IN RE: ERICKSON'S ESTATE. JANSSON et al. v. MONTEN.
This was a contest after probate of the will of decedent. On appeal from a judgment setting aside and revoking the probate of the will, the judgment was reversed by this court, which in its decision made no order concerning costs. Following the general rule concerning costs on appeal (rule 23 of the rules of this court), the clerk inserted in the remittitur a direction that appellant recover costs on appeal. Respondents now move for an order recalling the remittitur, and for issuance of a corrected remittitur omitting the words “appellant to recover costs on appeal.”
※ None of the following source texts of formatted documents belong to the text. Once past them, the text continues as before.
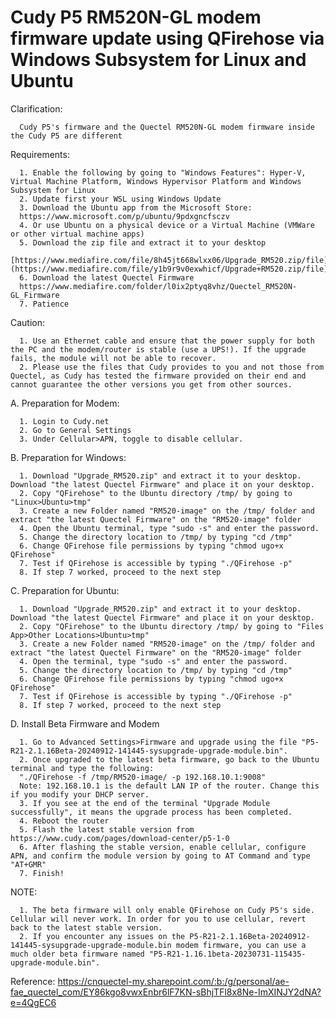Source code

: # Cudy P5 RM520N-GL modem firmware update using QFirehose via Windows Subsystem for Linux and Ubuntu

Clarification:

      Cudy P5's firmware and the Quectel RM520N-GL modem firmware inside the Cudy P5 are different

Requirements:

      1. Enable the following by going to "Windows Features": Hyper-V, Virtual Machine Platform, Windows Hypervisor Platform and Windows Subsystem for Linux
      2. Update first your WSL using Windows Update
      3. Download the Ubuntu app from the Microsoft Store:
      https://www.microsoft.com/p/ubuntu/9pdxgncfsczv
      4. Or use Ubuntu on a physical device or a Virtual Machine (VMWare or other virtual machine apps)
      5. Download the zip file and extract it to your desktop
      [https://www.mediafire.com/file/8h45jt668wlxx06/Upgrade_RM520.zip/file](https://www.mediafire.com/file/y1b9r9v0exwhicf/Upgrade+RM520.zip/file)
      6. Download the latest Quectel Firmware
      https://www.mediafire.com/folder/l0ix2ptyq8vhz/Quectel_RM520N-GL_Firmware
      7. Patience

Caution:

      1. Use an Ethernet cable and ensure that the power supply for both the PC and the modem/router is stable (use a UPS!). If the upgrade fails, the module will not be able to recover.
      2. Please use the files that Cudy provides to you and not those from Quectel, as Cudy has tested the firmware provided on their end and cannot guarantee the other versions you get from other sources.

A. Preparation for Modem:
      
      1. Login to Cudy.net
      2. Go to General Settings
      3. Under Cellular>APN, toggle to disable cellular.

B. Preparation for Windows:

      1. Download "Upgrade_RM520.zip" and extract it to your desktop. Download "the latest Quectel Firmware" and place it on your desktop.
      2. Copy "QFirehose" to the Ubuntu directory /tmp/ by going to "Linux>Ubuntu>tmp"
      3. Create a new Folder named "RM520-image" on the /tmp/ folder and extract "the latest Quectel Firmware" on the "RM520-image" folder 
      4. Open the Ubuntu terminal, type "sudo -s" and enter the password.
      5. Change the directory location to /tmp/ by typing "cd /tmp"
      6. Change QFirehose file permissions by typing "chmod ugo+x QFirehose"
      7. Test if QFirehose is accessible by typing "./QFirehose -p"
      8. If step 7 worked, proceed to the next step

C. Preparation for Ubuntu:

      1. Download "Upgrade_RM520.zip" and extract it to your desktop. Download "the latest Quectel Firmware" and place it on your desktop.
      2. Copy "QFirehose" to the Ubuntu directory /tmp/ by going to "Files App>Other Locations>Ubuntu>tmp"
      3. Create a new Folder named "RM520-image" on the /tmp/ folder and extract "the latest Quectel Firmware" on the "RM520-image" folder 
      4. Open the terminal, type "sudo -s" and enter the password.
      5. Change the directory location to /tmp/ by typing "cd /tmp"
      6. Change QFirehose file permissions by typing "chmod ugo+x QFirehose"
      7. Test if QFirehose is accessible by typing "./QFirehose -p"
      8. If step 7 worked, proceed to the next step
      
D. Install Beta Firmware and Modem

      1. Go to Advanced Settings>Firmware and upgrade using the file "P5-R21-2.1.16Beta-20240912-141445-sysupgrade-upgrade-module.bin".
      2. Once upgraded to the latest beta firmware, go back to the Ubuntu terminal and type the following:
      "./QFirehose -f /tmp/RM520-image/ -p 192.168.10.1:9008"
      Note: 192.168.10.1 is the default LAN IP of the router. Change this if you modify your DHCP server.
      3. If you see at the end of the terminal "Upgrade Module successfully", it means the upgrade process has been completed.
      4. Reboot the router
      5. Flash the latest stable version from https://www.cudy.com/pages/download-center/p5-1-0
      6. After flashing the stable version, enable cellular, configure APN, and confirm the module version by going to AT Command and type "AT+GMR"
      7. Finish!
      
NOTE:

      1. The beta firmware will only enable QFirehose on Cudy P5's side. Cellular will never work. In order for you to use cellular, revert back to the latest stable version.
      2. If you encounter any issues on the P5-R21-2.1.16Beta-20240912-141445-sysupgrade-upgrade-module.bin modem firmware, you can use a much older beta firmware named "P5-R21-1.16.1beta-20230731-115435-upgrade-module.bin".

Reference: https://cnquectel-my.sharepoint.com/:b:/g/personal/ae-fae_quectel_com/EY86kgo8vwxEnbr6lF7KN-sBhjTFl8x8Ne-ImXINJY2dNA?e=4QgEC6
It has been held that by reason of the fact that the subject of costs in probate proceedings is specially provided for, the general rules concerning costs as set forth in section 1021 et seq., of the Code of Civil Procedure, do not apply to probate proceedings. In re Estate of Olmstead, 120 Cal. 447, 452, 52 P. 804. For like reasons, the general rule 23 should not apply in this case. The decision in Re Estate of Johnson, 200 Cal. 307, 252 P. 1052, 1053, deals with the same subject, except that there the contest was before probate, whereas the present contest was after probate. The court in dealing with the motion to recall the remittitur held that, as the court in its decision had not exercised its discretion in awarding costs, the provision awarding costs on said appeal was improperly incorporated in the remittitur.
The Probate Code, § 1232, in the article on rules of procedure says: “When not otherwise prescribed by this code, either the superior court or the court on appeal, may, in its discretion, order costs to be paid by any party to the proceedings, or out of the assets of the estate, as justice may require.” And section 383, in the article on contests after probate, says: “If the probate is not revoked, the costs of trial must be paid by the contestant. If the probate is revoked, the costs must be paid by the party who resisted the revocation or out of the property of the decedent, as the court directs.” We are of the opinion that the remittitur issued in this case should not have contained the direction as to costs. In its decision in Re Estate of Johnson, supra, the Supreme Court said: “As this court has lost jurisdiction of the former appeal, we may not now exercise any discretionary power in awarding costs therein. An appropriate order may, however, be made by the trial court with reference to the costs on the former appeal in the exercise of its discretion under said section 1720.” The reference was to section 1720 of the Code of Civil Procedure, which was in substance the same as the present section 1232 of the Probate Code.
The motion is therefore granted, and it is ordered that the remittitur issued herein by the clerk of this court on October 30, 1934, be recalled, and that a corrected remittitur be issued in its place nunc pro tunc, omitting the words “appellant to recover costs on appeal.”
CONREY, Presiding Justice.
I concur: YORK, J. HOUSER, J., deeming himself disqualified, takes no part in this decision.